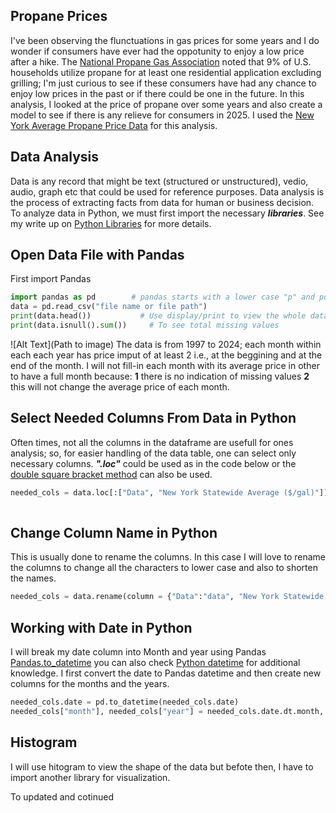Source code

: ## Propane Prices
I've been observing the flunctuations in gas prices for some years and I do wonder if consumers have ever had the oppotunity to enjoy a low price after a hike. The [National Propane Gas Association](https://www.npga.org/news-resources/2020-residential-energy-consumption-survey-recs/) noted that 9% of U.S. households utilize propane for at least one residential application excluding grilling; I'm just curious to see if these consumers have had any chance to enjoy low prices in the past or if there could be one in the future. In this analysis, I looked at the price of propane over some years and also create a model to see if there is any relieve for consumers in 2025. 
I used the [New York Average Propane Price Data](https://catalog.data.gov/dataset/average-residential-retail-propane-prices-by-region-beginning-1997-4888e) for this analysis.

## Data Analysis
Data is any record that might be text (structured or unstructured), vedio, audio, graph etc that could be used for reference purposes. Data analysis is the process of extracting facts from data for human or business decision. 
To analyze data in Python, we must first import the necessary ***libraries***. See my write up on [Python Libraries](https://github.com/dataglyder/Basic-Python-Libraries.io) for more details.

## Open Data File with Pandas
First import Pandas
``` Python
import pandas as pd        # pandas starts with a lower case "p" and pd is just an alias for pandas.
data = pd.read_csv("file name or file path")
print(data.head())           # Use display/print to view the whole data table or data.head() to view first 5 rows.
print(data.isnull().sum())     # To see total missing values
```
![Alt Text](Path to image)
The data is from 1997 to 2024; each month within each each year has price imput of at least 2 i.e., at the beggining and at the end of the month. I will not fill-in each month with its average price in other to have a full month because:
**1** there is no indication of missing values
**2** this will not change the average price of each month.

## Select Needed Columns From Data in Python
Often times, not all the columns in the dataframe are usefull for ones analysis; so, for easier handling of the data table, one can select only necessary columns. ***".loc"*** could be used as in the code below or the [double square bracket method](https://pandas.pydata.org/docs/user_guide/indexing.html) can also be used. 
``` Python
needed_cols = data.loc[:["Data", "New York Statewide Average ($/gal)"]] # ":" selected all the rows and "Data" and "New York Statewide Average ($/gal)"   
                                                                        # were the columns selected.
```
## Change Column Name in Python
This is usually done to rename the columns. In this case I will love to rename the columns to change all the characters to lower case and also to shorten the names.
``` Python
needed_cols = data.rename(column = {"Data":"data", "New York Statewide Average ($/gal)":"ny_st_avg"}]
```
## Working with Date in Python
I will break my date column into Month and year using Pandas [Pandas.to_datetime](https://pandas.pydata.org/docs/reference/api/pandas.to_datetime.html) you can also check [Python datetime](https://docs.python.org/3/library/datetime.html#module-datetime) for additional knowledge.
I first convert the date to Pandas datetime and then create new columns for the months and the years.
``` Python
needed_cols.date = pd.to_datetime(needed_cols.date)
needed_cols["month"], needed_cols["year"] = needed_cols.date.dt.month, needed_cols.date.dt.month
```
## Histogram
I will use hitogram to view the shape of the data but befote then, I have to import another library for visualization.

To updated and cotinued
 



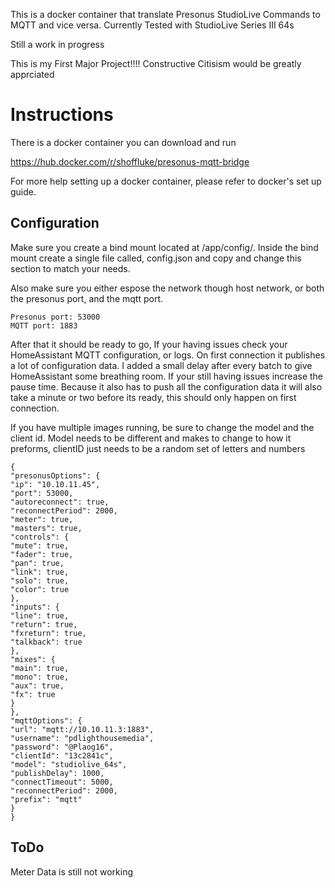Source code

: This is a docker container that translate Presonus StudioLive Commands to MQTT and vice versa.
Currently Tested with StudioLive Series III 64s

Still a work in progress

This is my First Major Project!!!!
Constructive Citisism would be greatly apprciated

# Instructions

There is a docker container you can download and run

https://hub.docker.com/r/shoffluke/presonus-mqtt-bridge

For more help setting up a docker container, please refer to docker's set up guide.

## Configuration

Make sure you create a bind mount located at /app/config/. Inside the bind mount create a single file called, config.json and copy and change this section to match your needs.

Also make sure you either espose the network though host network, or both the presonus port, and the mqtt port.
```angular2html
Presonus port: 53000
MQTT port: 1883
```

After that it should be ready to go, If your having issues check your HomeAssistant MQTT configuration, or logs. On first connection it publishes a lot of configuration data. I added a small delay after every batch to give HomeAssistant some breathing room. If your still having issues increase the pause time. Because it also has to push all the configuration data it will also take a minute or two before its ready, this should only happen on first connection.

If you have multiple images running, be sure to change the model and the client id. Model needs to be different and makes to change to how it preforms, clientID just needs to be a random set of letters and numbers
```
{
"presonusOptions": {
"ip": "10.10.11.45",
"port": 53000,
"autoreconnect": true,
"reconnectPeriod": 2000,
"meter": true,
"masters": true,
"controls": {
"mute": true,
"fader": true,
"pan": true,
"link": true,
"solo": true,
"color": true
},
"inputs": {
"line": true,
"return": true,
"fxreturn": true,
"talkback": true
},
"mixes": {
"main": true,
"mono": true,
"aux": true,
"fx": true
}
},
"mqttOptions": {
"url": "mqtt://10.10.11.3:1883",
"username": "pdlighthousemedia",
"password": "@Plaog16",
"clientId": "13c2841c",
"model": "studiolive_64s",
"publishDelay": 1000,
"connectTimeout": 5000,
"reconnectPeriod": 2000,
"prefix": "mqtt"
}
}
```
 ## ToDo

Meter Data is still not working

--*--

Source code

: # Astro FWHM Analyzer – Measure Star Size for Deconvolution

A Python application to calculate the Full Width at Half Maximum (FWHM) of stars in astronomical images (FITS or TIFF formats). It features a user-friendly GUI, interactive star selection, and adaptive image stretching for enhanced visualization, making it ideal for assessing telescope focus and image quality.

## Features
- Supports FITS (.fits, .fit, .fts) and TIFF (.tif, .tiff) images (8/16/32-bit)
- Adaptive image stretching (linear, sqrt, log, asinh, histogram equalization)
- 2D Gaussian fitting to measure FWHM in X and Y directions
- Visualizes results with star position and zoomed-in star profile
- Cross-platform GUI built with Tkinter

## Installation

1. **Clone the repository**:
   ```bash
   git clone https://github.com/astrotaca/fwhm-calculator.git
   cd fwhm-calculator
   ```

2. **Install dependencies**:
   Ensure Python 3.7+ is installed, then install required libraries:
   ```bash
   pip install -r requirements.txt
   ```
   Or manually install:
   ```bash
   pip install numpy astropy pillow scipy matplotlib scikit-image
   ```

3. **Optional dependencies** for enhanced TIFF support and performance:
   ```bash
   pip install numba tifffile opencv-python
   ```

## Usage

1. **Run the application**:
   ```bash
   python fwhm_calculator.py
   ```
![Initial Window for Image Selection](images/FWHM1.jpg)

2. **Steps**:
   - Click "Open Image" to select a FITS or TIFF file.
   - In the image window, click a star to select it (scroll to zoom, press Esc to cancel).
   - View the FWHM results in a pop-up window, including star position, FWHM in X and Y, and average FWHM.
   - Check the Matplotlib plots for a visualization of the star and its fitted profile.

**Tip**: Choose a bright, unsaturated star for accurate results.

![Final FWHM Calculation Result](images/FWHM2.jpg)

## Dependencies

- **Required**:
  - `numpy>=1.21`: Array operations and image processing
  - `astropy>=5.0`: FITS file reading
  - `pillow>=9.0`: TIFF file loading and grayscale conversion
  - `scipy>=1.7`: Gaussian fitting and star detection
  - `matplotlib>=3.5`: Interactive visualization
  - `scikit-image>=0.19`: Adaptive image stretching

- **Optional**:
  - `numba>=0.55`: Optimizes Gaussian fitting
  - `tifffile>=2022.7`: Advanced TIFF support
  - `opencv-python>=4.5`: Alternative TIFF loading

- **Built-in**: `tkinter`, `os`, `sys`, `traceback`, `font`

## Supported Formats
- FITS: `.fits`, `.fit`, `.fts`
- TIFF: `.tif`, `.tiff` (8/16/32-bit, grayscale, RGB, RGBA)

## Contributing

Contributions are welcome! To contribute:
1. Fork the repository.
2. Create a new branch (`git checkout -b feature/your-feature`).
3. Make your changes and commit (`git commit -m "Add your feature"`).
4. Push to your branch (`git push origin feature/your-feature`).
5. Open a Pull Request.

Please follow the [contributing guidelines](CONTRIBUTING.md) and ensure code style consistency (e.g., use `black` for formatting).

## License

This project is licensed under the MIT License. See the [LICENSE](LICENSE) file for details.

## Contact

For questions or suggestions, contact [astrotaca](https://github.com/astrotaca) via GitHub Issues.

--*--

Write out each line of the data that holds the string "years".

**Solution to the exercise:**
I've been observing the flunctuations in gas prices for some years and I do wonder if consumers have ever had the oppotunity to enjoy a low price after a hike. The [National Propane Gas Association](https://www.npga.org/news-resources/2020-residential-energy-consumption-survey-recs/) noted that 9% of U.S. households utilize propane for at least one residential application excluding grilling; I'm just curious to see if these consumers have had any chance to enjoy low prices in the past or if there could be one in the future. In this analysis, I looked at the price of propane over some years and also create a model to see if there is any relieve for consumers in 2025. 
I first convert the date to Pandas datetime and then create new columns for the months and the years.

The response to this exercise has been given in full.